Recall a time when you really wanted to start doing something. Maybe workout a certain number of days a week, learn to ride a bike as an adult, experiment with building a robot, or see friends more consistently. There would have likely been a moment of intense and condensed emotion that helped you imagine and ache for the new normal. Then, if you followed up this imagination with action, you might have encountered initial roadblocks. It’s likely that the imagination was still strong enough to help you summon willpower and bust through a few initial bumps. Hope was still strong and you powered through and did well; maybe for even a few months. Results came but so did more twists and turns on the path. You had a baby, busted your knee, a loved one passed leaving you shattered and scared, and you had little energy to give to this thing you still crave from deep within. Life happened and it feels like you took a few steps back and are now seemingly exactly where you started.

Then you come back to the practice after the break but this time your desire is less acute, more chronic. It’s transitioned from soft youthful hope to a more subtle, less shiny but a deeper-felt hardened goal.

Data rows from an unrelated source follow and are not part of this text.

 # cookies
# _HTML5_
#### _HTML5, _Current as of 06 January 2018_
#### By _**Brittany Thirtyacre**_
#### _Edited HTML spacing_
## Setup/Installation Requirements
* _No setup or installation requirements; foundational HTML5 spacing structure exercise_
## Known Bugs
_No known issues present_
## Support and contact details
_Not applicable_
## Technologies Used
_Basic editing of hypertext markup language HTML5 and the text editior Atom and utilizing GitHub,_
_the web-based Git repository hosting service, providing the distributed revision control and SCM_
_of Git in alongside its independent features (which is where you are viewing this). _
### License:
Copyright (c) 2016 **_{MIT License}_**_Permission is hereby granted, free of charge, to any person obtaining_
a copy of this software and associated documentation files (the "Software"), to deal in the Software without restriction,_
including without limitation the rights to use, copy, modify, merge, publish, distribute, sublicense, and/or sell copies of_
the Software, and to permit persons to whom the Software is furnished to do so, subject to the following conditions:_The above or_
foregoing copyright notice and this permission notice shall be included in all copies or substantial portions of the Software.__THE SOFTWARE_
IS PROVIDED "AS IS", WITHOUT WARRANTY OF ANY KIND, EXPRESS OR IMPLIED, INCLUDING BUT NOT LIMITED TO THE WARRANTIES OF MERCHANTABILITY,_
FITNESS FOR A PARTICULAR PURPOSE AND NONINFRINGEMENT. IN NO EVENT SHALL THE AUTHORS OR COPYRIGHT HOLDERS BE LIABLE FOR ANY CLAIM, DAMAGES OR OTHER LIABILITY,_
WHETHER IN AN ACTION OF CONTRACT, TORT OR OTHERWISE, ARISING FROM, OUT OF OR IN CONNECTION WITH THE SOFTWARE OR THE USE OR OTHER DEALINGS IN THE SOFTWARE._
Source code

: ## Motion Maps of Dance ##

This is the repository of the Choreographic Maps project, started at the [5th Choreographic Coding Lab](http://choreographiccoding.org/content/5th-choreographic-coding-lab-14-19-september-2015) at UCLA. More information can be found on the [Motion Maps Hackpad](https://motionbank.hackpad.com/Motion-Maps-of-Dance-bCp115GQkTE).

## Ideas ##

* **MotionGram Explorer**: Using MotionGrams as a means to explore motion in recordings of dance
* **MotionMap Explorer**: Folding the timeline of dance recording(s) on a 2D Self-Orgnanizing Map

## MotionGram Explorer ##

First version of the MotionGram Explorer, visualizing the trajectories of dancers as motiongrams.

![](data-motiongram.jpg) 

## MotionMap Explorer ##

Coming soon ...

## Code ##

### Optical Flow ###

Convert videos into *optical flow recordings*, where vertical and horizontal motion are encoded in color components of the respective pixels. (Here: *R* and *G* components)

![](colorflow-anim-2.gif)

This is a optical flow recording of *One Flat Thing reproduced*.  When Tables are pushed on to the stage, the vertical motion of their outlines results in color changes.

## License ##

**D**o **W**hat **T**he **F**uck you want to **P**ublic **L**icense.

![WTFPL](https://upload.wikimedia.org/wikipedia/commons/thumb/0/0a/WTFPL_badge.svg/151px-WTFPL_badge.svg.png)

Brute willpower won’t cut it anymore because you’ve seen how things out of your control can easily keep interfering. As if imagination and hope held your hand early on in the path but their arms aren’t long enough and as you walk further and further, their fingers slip from your hands. This is when you let go of imaginary perfection and summon adaptation. You ease your clutch on over-monitoring against a set plan and develop a radar for in-moment adjustments. The practice now seems to have a cycle, a going and coming, a breath-like timbre. It’s not actually one foot in front of the other, more like one hop to the side, one step diagonally. Enough of these steps, jumps and hops and you meet another ally called self-compassion, who reminds you to ease your grip on the dream and let joy and ease flow as you get to do this thing you value.

The commitment to begin comes from imagination, the commitment to push through from willpower, but the commitment to stay on the path comes from adaptation and self-compassion.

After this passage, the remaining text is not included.